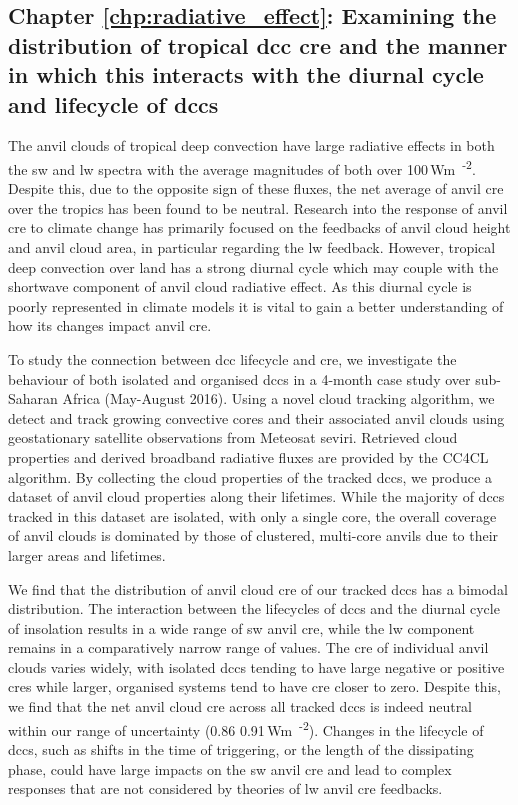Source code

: \subsection{Chapter \ref{chp:radiative_effect}: Examining the distribution of tropical \acrshort{dcc} \acrshort{cre} and the manner in which this interacts with the diurnal cycle and lifecycle of \acrshort{dcc}s}

The anvil clouds of tropical deep convection have large radiative effects in both the \acrshort{sw} and \acrshort{lw} spectra with the average magnitudes of both over 100\,\unit{Wm\textsuperscript{-2}}. Despite this, due to the opposite sign of these fluxes, the net average of anvil \acrshort{cre} over the tropics has been found to be neutral. Research into the response of anvil \acrshort{cre} to climate change has primarily focused on the feedbacks of anvil cloud height and anvil cloud area, in particular regarding the \acrshort{lw} feedback. However, tropical deep convection over land has a strong diurnal cycle which may couple with the shortwave component of anvil cloud radiative effect. As this diurnal cycle is poorly represented in climate models it is vital to gain a better understanding of how its changes impact anvil \acrshort{cre}.

To study the connection between \acrshort{dcc} lifecycle and \acrshort{cre}, we investigate the behaviour of both isolated and organised \acrshort{dcc}s in a 4-month case study over sub-Saharan Africa (May-August 2016). Using a novel cloud tracking algorithm, we detect and track growing convective cores and their associated anvil clouds using geostationary satellite observations from Meteosat \acrshort{seviri}. Retrieved cloud properties and derived broadband radiative fluxes are provided by the CC4CL algorithm. By collecting the cloud properties of the tracked \acrshort{dcc}s, we produce a dataset of anvil cloud properties along their lifetimes. While the majority of \acrshort{dcc}s tracked in this dataset are isolated, with only a single core, the overall coverage of anvil clouds is dominated by those of clustered, multi-core anvils due to their larger areas and lifetimes.

We find that the distribution of anvil cloud \acrshort{cre} of our tracked \acrshort{dcc}s has a bimodal distribution. The interaction between the lifecycles of \acrshort{dcc}s and the diurnal cycle of insolation results in a wide range of \acrshort{sw} anvil \acrshort{cre}, while the \acrshort{lw} component remains in a comparatively narrow range of values. The \acrshort{cre} of individual anvil clouds varies widely, with isolated \acrshort{dcc}s tending to have large negative or positive \acrshort{cre}s while larger, organised systems tend to have \acrshort{cre} closer to zero.  Despite this, we find that the net anvil cloud \acrshort{cre} across all tracked \acrshort{dcc}s is indeed neutral within our range of uncertainty (0.86\,\textpm\,0.91\,\unit{Wm\textsuperscript{-2}}). Changes in the lifecycle of \acrshort{dcc}s, such as shifts in the time of triggering, or the length of the dissipating phase, could have large impacts on the \acrshort{sw} anvil \acrshort{cre} and lead to complex responses that are not considered by theories of \acrshort{lw} anvil \acrshort{cre} feedbacks.

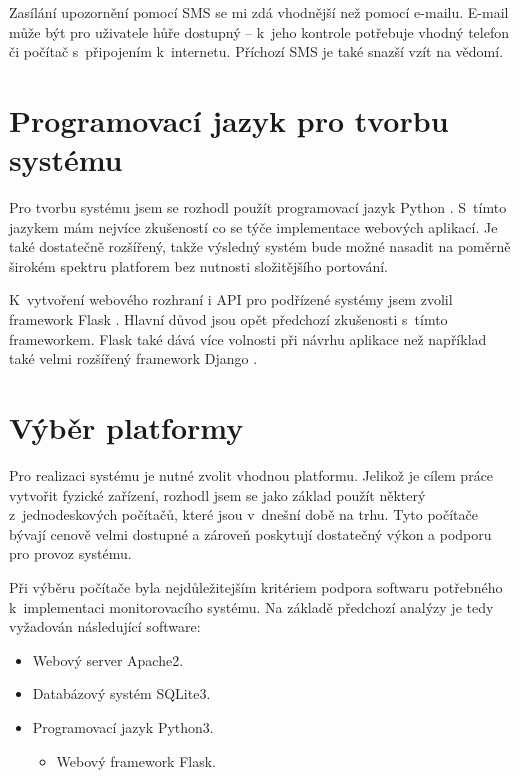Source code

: Zasílání upozornění pomocí SMS se mi zdá vhodnější než pomocí e-mailu. E-mail může být pro uživatele hůře dostupný -- k~jeho kontrole potřebuje vhodný telefon či počítač s~připojením k~internetu. Příchozí SMS je také snazší vzít na vědomí.

\section{Programovací jazyk pro tvorbu systému}
\label{sec:an_lang}

Pro tvorbu systému jsem se rozhodl použít programovací jazyk Python \cite{python_tutorial}. S~tímto jazykem mám nejvíce zkušeností co se týče implementace webových aplikací. Je také dostatečně rozšířený, takže výsledný systém bude možné nasadit na poměrně širokém spektru platforem bez nutnosti složitějšího portování.

K~vytvoření webového rozhraní i API pro podřízené systémy jsem zvolil framework Flask \cite{flask_about}. Hlavní důvod jsou opět předchozí zkušenosti s~tímto frameworkem. Flask také dává více volnosti při návrhu aplikace než například také velmi rozšířený framework Django \cite{django_about}.

\section{Výběr platformy}
\label{sec:an_plat}

Pro realizaci systému je nutné zvolit vhodnou platformu. Jelikož je cílem práce vytvořit fyzické zařízení, rozhodl jsem se jako základ použít některý z~jednodeskových počítačů, které jsou v~dnešní době na trhu. Tyto počítače bývají cenově velmi dostupné a zároveň poskytují dostatečný výkon a podporu pro provoz systému.

Při výběru počítače byla nejdůležitejším kritériem podpora softwaru potřebného k~implementaci monitorovacího systému. Na základě předchozí analýzy je tedy vyžadován následující software:

\begin{itemize}
    \item Webový server Apache2.
    \item Databázový systém SQLite3.
    \item Programovací jazyk Python3.
    \begin{itemize}
        \item Webový framework Flask.
    \end{itemize}
\end{itemize}


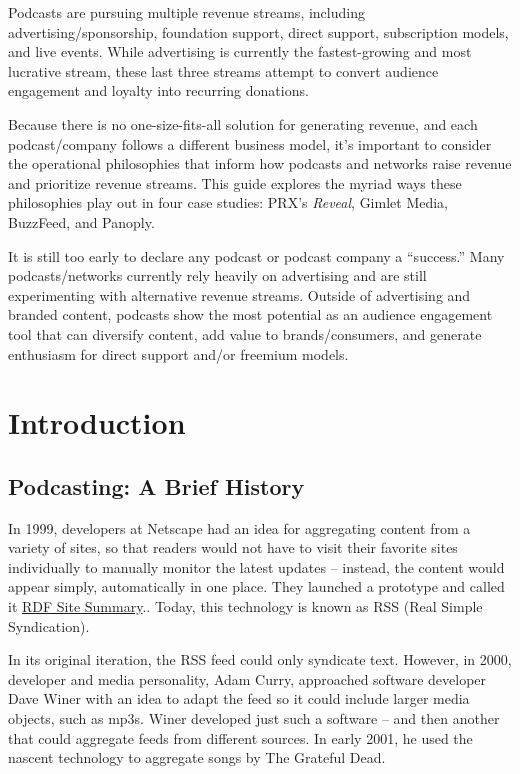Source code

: \documentclass[notoc, symmetric, nobib, nols]{towcenter-guideto-book}
\begin{document}
Podcasts are pursuing multiple revenue streams, including advertising/sponsorship, foundation support, direct support, subscription models, and live events. While advertising is currently the fastest-growing and most lucrative stream, these last three streams attempt to convert audience engagement and loyalty into recurring donations. 

Because there is no one-size-fits-all solution for generating revenue, and each podcast/company follows a different business model, it's important to consider the operational philosophies that inform how podcasts and networks raise revenue and prioritize revenue streams. This guide explores the myriad ways these philosophies play out in four case studies: PRX's \textit{Reveal}, Gimlet Media, BuzzFeed, and Panoply. 

It is still too early to declare any podcast or podcast company a ``success.'' Many podcasts/networks currently rely heavily on advertising and are still experimenting with alternative revenue streams. Outside of advertising and branded content, podcasts show the most potential as an audience engagement tool that can diversify content, add value to brands/consumers, and generate enthusiasm for direct support and/or freemium models. 

\chapter{Introduction}

\section{Podcasting: A Brief History}

In 1999, developers at Netscape had an idea for aggregating content from a variety of sites, so that readers would not have to visit their favorite sites individually to manually monitor the latest updates -- instead, the content would appear simply, automatically in one place.\autocite{WhatisRSS} They launched a prototype and called it \href{https://en.wikipedia.org/wiki/RSS}{RDF Site Summary}.\autocite{RSSWiki}. Today, this technology is known as RSS (Real Simple Syndication). 

In its original iteration, the RSS feed could only syndicate text. However, in 2000, developer and media personality, Adam Curry, approached software developer Dave Winer with an idea to adapt the feed so it could include larger media objects, such as mp3s. Winer developed just such a software -- and then another that could aggregate feeds from different sources. In early 2001, he used the nascent technology to aggregate songs by The Grateful Dead.\autocite{Winer}
\end{document}
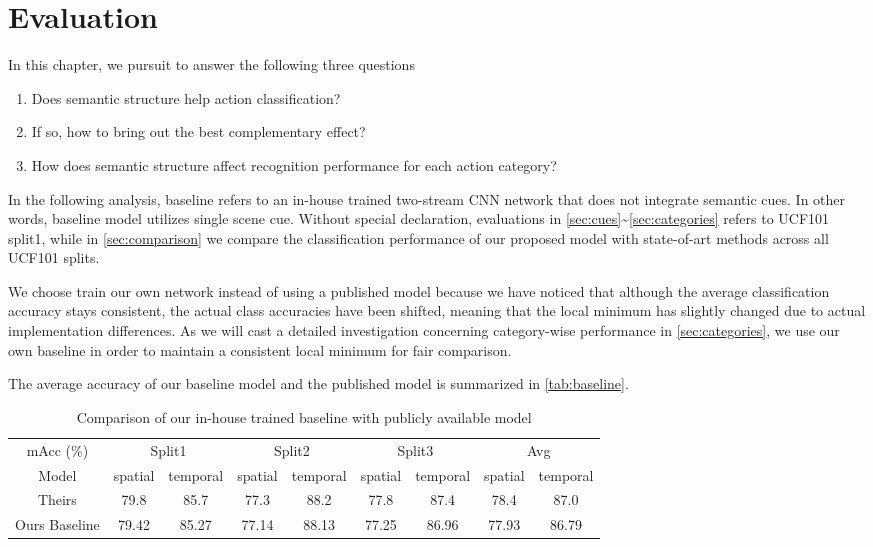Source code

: \chapter{Evaluation}\label{chap:result}
In this chapter, we pursuit to answer the following three questions
\begin{enumerate}
	\item Does semantic structure help action classification?
	\item If so, how to bring out the best complementary effect?
	\item How does semantic structure affect recognition performance for each action category?
\end{enumerate}
In the following analysis, baseline refers to an in-house trained two-stream CNN network that does not integrate semantic cues. 
In other words, baseline model utilizes single scene cue.
Without special declaration, evaluations in  \autoref{sec:cues}\textasciitilde\autoref{sec:categories} refers to UCF101 split1, while in \autoref{sec:comparison} we compare the classification performance of our proposed model with state-of-art methods across all UCF101 splits.

We choose train our own network instead of using a published model \cite{wang2015towards} because we have noticed that although the average classification accuracy stays consistent, the actual class accuracies have been shifted, meaning that the local minimum has slightly changed due to actual implementation differences. 
As we will cast a detailed investigation concerning category-wise performance in \autoref{sec:categories}, we use our own baseline in order to maintain a consistent local minimum for fair comparison.

The average accuracy of our baseline model and the published model is summarized in \autoref{tab:baseline}.

\begin{table}[h]
\small
\begin{tabular}{|c|*{8}{c}|}
\hline
mAcc (\%) &\multicolumn{2}{c}{Split1} &\multicolumn{2}{c}{Split2} &\multicolumn{2}{c}{Split3} &\multicolumn{2}{c|}{Avg} \\
Model & spatial & temporal & spatial & temporal & spatial & temporal & spatial & temporal \\\hline
Theirs & 79.8 & 85.7& 77.3 & 88.2&77.8&87.4 &78.4 &87.0\\
Ours Baseline & 79.42 & 85.27&77.14 & 88.13& 77.25 & 86.96 &77.93& 86.79\\\hline
\end{tabular}\caption[Baseline Results]{Comparison of our in-house trained baseline with publicly available model \cite{wang2015towards}}\label{tab:baseline}
\end{table}

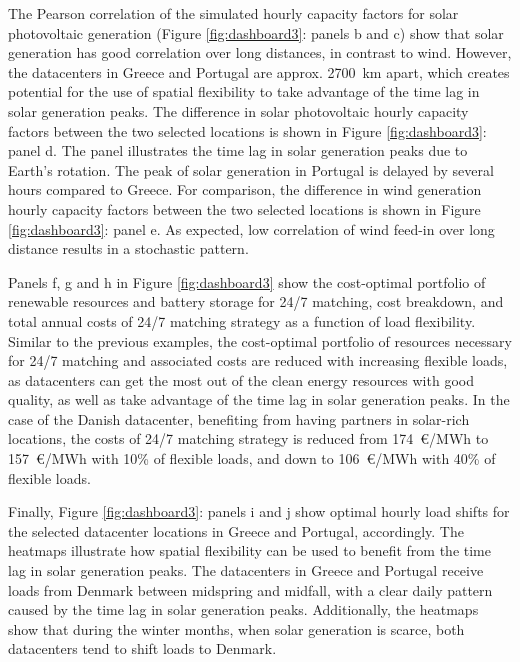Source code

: The Pearson correlation of the simulated hourly capacity factors for solar photovoltaic generation (Figure \ref{fig:dashboard3}: panels b and c) show that solar generation has good correlation over long distances, in contrast to wind. However, the datacenters in Greece and Portugal are approx. 2700~km apart, which creates potential for the use of spatial flexibility to take advantage of the time lag in solar generation peaks. The difference in solar photovoltaic hourly capacity factors between the two selected locations is shown in Figure \ref{fig:dashboard3}: panel d. The panel illustrates the time lag in solar generation peaks due to Earth's rotation. The peak of solar generation in Portugal is delayed by several hours compared to Greece. For comparison, the difference in wind generation hourly capacity factors between the two selected locations is shown in Figure \ref{fig:dashboard3}: panel e. As expected, low correlation of wind feed-in over long distance results in a stochastic pattern.

Panels f, g and h in Figure \ref{fig:dashboard3} show the cost-optimal portfolio of renewable resources and battery storage for 24/7 matching, cost breakdown, and total annual costs of 24/7 matching strategy as a function of load flexibility. Similar to the previous examples, the cost-optimal portfolio of resources necessary for 24/7 matching and associated costs are reduced with increasing flexible loads, as datacenters can get the most out of the clean energy resources with good quality, as well as take advantage of the time lag in solar generation peaks. In the case of the Danish datacenter, benefiting from having partners in solar-rich locations, the costs of 24/7 matching strategy is reduced from 174~\euro/MWh to 157~\euro/MWh with 10\% of flexible loads, and down to 106~\euro/MWh with 40\% of flexible loads.

Finally, Figure \ref{fig:dashboard3}: panels i and j show optimal hourly load shifts for the selected datacenter locations in Greece and Portugal, accordingly. The heatmaps illustrate how spatial flexibility can be used to benefit from the time lag in solar generation peaks. The datacenters in Greece and Portugal receive loads from Denmark between midspring and midfall, with a clear daily pattern caused by the time lag in solar generation peaks. Additionally, the heatmaps show that during the winter months, when solar generation is scarce, both datacenters tend to shift loads to Denmark.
☆ ☆ ☆ ☆ ☆ ☆ ☆
▸ Problem description
Your reply should be the lines of the records from the start through the line with "The anvil clouds", copied word for word, pictures omitted.

▸ Solution below
Source code

: \subsection{Chapter \ref{chp:radiative_effect}: Examining the distribution of tropical \acrshort{dcc} \acrshort{cre} and the manner in which this interacts with the diurnal cycle and lifecycle of \acrshort{dcc}s}

The anvil clouds of tropical deep convection have large radiative effects in both the \acrshort{sw} and \acrshort{lw} spectra with the average magnitudes of both over 100\,\unit{Wm\textsuperscript{-2}}. Despite this, due to the opposite sign of these fluxes, the net average of anvil \acrshort{cre} over the tropics has been found to be neutral. Research into the response of anvil \acrshort{cre} to climate change has primarily focused on the feedbacks of anvil cloud height and anvil cloud area, in particular regarding the \acrshort{lw} feedback. However, tropical deep convection over land has a strong diurnal cycle which may couple with the shortwave component of anvil cloud radiative effect. As this diurnal cycle is poorly represented in climate models it is vital to gain a better understanding of how its changes impact anvil \acrshort{cre}.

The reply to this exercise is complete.